Where does the word "dirección" show up in the records? Copy every line that has it.

*** MATERIAL SUPPLIED ***

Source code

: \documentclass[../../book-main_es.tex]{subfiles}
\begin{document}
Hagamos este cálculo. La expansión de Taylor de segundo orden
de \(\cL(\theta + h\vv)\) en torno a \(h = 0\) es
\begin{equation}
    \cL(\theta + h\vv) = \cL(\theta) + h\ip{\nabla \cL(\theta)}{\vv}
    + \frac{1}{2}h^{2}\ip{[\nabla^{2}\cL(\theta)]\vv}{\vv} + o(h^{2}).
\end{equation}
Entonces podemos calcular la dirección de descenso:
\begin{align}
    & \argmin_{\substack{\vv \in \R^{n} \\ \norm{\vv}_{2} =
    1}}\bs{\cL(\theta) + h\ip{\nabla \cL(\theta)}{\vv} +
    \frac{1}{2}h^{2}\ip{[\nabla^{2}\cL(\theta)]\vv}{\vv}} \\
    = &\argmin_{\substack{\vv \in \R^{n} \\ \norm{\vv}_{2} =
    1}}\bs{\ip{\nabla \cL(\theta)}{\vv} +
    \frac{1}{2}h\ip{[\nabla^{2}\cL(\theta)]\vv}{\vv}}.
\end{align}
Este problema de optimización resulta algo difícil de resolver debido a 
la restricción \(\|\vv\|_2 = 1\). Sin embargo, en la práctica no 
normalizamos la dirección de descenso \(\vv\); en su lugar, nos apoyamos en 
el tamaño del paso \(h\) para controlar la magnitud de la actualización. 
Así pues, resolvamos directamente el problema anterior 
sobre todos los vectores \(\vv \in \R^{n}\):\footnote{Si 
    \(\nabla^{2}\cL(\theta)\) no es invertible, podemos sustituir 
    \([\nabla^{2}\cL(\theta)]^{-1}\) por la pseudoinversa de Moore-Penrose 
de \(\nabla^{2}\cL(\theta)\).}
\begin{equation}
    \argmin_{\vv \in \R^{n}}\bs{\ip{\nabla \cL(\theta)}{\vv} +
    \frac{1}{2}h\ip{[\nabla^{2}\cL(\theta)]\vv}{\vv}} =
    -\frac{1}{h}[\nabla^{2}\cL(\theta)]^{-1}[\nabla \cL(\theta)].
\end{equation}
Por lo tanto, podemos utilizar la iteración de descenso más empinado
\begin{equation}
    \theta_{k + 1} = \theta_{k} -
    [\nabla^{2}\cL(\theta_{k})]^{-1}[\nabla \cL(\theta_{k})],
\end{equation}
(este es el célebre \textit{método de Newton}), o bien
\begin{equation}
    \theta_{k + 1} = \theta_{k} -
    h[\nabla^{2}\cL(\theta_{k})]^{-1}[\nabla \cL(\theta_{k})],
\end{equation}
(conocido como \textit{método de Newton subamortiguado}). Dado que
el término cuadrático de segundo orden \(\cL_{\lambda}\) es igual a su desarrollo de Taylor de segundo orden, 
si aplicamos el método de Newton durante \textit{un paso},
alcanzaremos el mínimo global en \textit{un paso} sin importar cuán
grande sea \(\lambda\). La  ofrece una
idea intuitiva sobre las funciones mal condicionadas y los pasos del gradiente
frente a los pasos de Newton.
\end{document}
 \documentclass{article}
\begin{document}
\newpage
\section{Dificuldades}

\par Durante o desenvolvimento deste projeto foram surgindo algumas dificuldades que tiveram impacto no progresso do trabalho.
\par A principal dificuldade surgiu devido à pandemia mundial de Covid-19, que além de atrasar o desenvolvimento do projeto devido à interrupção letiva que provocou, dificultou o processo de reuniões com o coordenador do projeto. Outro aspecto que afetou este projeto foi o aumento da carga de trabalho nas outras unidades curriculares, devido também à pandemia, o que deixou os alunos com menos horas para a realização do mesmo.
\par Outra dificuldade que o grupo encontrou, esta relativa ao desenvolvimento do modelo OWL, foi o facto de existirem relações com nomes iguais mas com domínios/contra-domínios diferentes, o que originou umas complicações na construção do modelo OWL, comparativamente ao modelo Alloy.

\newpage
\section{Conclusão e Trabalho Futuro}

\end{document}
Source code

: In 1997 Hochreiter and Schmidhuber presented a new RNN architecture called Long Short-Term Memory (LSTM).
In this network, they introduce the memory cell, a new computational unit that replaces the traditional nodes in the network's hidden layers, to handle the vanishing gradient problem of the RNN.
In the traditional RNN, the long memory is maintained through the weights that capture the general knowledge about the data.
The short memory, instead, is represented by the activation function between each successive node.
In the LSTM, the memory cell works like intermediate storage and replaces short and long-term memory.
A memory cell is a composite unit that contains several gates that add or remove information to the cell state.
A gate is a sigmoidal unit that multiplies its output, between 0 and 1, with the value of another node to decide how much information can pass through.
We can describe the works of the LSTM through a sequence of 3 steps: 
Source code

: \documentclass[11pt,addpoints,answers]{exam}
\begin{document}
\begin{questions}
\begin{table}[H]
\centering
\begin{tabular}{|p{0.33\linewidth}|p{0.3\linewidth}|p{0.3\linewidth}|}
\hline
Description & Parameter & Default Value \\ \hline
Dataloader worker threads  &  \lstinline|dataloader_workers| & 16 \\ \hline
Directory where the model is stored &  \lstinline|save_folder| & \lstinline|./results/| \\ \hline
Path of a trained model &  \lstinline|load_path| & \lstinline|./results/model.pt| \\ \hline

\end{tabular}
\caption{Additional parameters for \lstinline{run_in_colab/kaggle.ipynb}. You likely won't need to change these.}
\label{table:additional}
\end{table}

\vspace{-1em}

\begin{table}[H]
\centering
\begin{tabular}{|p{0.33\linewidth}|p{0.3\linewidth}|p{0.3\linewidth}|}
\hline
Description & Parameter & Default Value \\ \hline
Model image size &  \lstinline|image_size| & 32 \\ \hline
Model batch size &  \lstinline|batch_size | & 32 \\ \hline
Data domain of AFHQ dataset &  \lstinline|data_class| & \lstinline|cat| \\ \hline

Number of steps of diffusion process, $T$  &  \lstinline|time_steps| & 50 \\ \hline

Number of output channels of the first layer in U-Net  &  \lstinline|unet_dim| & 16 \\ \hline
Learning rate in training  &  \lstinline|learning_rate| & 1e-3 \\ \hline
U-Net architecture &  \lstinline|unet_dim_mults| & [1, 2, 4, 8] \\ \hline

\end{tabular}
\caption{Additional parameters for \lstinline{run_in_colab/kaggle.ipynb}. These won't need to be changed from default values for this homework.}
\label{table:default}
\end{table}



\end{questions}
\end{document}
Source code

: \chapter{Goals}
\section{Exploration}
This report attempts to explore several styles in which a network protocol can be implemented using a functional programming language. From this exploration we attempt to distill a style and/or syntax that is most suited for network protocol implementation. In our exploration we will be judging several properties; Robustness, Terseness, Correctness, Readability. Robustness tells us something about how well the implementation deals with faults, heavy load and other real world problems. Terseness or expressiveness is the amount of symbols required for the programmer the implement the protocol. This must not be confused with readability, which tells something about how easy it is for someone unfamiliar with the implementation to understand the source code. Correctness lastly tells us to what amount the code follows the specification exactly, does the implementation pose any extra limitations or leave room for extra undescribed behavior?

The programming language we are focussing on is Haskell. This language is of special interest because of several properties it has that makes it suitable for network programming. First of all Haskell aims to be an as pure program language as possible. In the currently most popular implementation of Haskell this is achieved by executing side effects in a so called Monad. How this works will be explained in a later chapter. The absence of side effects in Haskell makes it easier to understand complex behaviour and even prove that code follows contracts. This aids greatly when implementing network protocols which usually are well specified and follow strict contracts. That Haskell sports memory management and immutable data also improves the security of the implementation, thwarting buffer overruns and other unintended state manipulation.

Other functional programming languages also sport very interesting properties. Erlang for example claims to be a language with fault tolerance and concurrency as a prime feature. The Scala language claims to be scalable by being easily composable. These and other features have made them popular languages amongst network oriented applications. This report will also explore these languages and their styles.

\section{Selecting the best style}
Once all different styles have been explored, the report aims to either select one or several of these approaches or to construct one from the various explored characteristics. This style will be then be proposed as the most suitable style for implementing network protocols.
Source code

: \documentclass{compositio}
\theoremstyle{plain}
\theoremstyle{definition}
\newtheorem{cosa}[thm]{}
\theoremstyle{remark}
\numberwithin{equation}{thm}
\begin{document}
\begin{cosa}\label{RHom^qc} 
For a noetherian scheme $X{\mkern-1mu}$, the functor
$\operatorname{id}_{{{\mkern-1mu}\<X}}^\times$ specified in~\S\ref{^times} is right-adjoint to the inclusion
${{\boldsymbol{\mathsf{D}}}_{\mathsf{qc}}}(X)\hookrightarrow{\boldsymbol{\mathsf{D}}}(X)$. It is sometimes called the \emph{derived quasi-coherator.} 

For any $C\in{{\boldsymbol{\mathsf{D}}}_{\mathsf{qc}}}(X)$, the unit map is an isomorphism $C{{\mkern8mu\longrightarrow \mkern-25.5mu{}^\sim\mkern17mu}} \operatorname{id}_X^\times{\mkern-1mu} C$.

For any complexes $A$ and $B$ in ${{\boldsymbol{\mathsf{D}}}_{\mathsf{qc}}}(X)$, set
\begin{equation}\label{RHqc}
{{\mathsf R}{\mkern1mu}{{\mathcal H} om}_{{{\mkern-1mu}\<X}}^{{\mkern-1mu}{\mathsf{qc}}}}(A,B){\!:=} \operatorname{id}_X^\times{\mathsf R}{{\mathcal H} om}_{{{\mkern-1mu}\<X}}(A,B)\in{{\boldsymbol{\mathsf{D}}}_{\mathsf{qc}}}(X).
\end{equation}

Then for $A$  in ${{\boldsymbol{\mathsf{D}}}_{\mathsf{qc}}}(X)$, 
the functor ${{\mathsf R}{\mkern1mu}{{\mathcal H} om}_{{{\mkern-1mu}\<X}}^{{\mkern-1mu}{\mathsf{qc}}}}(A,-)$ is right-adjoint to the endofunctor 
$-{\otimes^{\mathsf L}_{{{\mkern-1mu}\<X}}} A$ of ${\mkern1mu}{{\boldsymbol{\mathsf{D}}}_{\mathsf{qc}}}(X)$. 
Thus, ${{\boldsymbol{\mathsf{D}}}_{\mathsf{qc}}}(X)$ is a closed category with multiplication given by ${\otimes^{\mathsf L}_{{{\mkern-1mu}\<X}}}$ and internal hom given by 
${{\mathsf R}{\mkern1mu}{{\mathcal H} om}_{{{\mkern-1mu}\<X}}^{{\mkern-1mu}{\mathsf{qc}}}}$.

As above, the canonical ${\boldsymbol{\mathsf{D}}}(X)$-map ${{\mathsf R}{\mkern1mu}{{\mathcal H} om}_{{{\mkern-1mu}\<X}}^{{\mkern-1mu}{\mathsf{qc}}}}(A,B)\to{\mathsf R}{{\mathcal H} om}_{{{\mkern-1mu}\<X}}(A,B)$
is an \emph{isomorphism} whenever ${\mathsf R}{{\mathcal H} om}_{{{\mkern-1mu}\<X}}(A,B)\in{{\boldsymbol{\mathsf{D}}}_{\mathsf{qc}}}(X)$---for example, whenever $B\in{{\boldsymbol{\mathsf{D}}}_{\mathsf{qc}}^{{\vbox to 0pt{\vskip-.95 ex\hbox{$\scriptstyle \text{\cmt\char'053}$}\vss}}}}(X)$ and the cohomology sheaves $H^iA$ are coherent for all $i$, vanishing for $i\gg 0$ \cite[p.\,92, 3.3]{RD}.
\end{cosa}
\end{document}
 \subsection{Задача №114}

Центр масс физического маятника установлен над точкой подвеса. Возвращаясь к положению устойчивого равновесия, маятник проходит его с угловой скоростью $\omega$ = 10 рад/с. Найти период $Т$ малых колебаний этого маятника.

*** End of MATERIAL SUPPLIED ***

**SOLUTION TO THIS TASK:**
Entonces podemos calcular la dirección de descenso:
normalizamos la dirección de descenso \(\vv\); en su lugar, nos apoyamos en 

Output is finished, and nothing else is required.